Département des affaires étrangères

Liquidé

Wortlaut

À l'occasion de la rencontre annuelle 2020 du Forum économique mondial (WEF) de Davos, le conseiller fédéral Ignazio Cassis a signé un accord entre le DFAE et le WEF sur le renforcement de leur collaboration stratégique. Cet accord prévoit une collaboration poussée en matière de politique extérieure, ainsi une coordination en ce qui concerne les priorités du jour ou encore la mise en contact avec d'autres services fédéraux. Il va ainsi bien plus loin que ce que la loi prévoit pour assurer la communication internationale.

Aussi prié-je le Conseil fédéral de bien vouloir répondre aux questions suivantes :

1. Quelle stratégie poursuivait-il en signant cet accord ?

2. Quel statut juridique ce document possède-t-il ?

3. L'accord se fonde sur l'accord du 23 janvier 2015 conclu avec le WEF (RS 0.192.122.945.1) et donc sur la loi sur l'État-hôte (LEH), qui règle l'octroi de privilèges, d'immunités et de facilités. Dans quelle mesure le Parlement et les cantons ont-ils leur mot à dire s'agissant de la reconnaissance d'autres organisations internationales au sens de la LEH ?

4. Pourquoi le Parlement n'a-t-il pas été consulté au préalable, comme le voudrait l'art. 152 de la loi sur le Parlement ?

5. Le Conseil fédéral dans son entier a-t-il été informé de l'accord ? Si oui, quand ? Si non, pourquoi ?

6. Comment le Conseil fédéral explique-t-il sa volonté de coordonner la politique extérieure de la Suisse avec une fondation privée ?

7. Dans quels domaines le DFAE et le WEF collaborent-ils concrètement depuis que l'accord a été signé ?

8. L'accord dresse la liste de plusieurs domaines possibles de collaboration. Y a-t-il également une collaboration dans des domaines non cités dans l'accord ?

9. Comment faut-il entendre le terme de " collaboration " ?

10. La durée de validité de l'accord a été limitée à quatre ans. Pourquoi ? Le Parlement sera-t-il consulté au cas où il serait décidé de reconduire l'accord ?

11. L'art. 2 de l'accord prévoit de renforcer la collaboration avec la Genève internationale. Pourquoi faut-il pour cela conclure un accord de collaboration avec le WEF ?

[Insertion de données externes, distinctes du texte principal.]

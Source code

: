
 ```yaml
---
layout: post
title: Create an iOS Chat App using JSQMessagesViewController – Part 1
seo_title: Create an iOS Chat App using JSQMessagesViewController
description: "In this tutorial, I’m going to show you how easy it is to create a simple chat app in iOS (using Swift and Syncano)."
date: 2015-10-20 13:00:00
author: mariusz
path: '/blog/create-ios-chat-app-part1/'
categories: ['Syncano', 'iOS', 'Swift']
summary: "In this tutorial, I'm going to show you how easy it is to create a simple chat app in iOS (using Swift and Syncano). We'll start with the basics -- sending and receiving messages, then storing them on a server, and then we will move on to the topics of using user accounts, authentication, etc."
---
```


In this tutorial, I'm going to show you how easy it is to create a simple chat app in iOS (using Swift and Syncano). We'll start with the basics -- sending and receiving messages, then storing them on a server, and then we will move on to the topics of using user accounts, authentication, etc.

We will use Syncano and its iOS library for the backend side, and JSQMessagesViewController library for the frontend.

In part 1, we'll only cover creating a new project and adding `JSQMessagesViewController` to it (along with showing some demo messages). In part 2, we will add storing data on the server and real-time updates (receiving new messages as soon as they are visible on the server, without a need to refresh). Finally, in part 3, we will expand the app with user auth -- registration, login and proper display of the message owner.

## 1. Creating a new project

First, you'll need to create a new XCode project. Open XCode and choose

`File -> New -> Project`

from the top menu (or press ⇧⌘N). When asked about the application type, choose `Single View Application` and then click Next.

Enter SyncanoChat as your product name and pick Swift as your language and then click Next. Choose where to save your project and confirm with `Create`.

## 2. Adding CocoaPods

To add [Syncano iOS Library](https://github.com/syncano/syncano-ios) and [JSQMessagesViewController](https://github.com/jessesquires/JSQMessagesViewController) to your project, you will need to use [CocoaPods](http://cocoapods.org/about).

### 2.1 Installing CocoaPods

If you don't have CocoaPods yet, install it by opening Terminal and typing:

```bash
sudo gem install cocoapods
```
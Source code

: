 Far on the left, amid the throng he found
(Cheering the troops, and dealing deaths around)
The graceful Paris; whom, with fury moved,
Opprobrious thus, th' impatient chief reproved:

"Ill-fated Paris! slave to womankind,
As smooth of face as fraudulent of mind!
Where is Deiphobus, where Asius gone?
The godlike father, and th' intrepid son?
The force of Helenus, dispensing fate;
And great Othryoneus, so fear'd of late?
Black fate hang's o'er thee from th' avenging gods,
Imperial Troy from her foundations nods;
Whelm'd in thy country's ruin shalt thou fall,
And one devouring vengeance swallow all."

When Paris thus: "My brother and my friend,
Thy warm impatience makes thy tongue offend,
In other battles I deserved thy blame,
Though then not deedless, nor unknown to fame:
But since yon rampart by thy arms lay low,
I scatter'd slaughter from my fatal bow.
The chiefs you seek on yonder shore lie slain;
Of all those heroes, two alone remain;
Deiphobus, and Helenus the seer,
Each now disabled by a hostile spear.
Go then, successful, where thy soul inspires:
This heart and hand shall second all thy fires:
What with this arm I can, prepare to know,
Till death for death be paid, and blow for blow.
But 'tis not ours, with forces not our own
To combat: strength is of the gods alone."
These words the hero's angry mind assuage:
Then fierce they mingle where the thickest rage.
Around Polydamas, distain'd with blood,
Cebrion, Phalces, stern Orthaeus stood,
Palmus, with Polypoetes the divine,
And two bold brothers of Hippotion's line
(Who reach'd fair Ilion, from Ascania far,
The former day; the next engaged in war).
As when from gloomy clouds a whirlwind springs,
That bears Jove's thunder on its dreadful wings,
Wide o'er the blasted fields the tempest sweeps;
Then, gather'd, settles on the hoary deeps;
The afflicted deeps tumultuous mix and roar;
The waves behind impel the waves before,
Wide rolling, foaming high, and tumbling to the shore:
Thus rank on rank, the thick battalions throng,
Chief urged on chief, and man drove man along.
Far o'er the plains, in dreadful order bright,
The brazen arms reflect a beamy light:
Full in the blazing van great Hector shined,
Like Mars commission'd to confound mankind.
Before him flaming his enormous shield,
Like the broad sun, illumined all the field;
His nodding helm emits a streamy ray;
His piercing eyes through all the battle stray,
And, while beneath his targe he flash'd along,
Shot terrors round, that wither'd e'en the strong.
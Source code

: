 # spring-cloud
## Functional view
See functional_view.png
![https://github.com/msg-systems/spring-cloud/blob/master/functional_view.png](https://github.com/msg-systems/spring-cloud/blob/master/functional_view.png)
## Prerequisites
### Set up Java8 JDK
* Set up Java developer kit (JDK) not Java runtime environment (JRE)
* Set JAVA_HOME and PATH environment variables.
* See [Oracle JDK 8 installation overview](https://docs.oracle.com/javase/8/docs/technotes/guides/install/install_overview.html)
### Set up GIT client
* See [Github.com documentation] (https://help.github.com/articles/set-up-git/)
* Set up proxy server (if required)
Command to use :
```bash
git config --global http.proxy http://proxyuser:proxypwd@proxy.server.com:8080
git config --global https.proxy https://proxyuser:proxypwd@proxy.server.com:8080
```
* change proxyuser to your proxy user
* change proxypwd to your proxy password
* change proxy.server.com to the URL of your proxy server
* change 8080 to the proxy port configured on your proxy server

12. À combien s'élève pour la Confédération le coût des engagements contractés au titre de l'accord ?

13. Le Conseil fédéral n'estime-t-il pas discutable de collaborer avec une institution telle que le WEF, qui ne possède aucune légitimité démocratique ?

Stellungnahme des Bundesrates

1, 6, 11, 13) La Confédération travaille avec de nombreuses organisations privées et non gouvernementales et considère ces organisations comme des partenaires importants qui contribuent à atteindre les objectifs de politique étrangère de la Suisse. L'accord entre le DFAE et le WEF poursuit trois objectifs principaux : 1) approfondir la coopération existante et identifier de nouveaux domaines de coopération ; 2) mieux utiliser la plateforme du WEF pour les objectifs de la Stratégie de politique étrangère suisse 2020-23 ; 3) mieux intégrer le WEF dans la Genève internationale.

2 - 5, 10, 12) L'accord du 23 janvier 2015 relatif au statut du WEF en Suisse a été conclu par le Conseil fédéral en application de la loi sur l'État hôte. Son article 6 prévoit un renforcement de la coopération avec le DFAE par accord séparé. L'accord du 21 janvier 2020 est un tel accord séparé. Il s'agit d'accords juridiquement contraignants.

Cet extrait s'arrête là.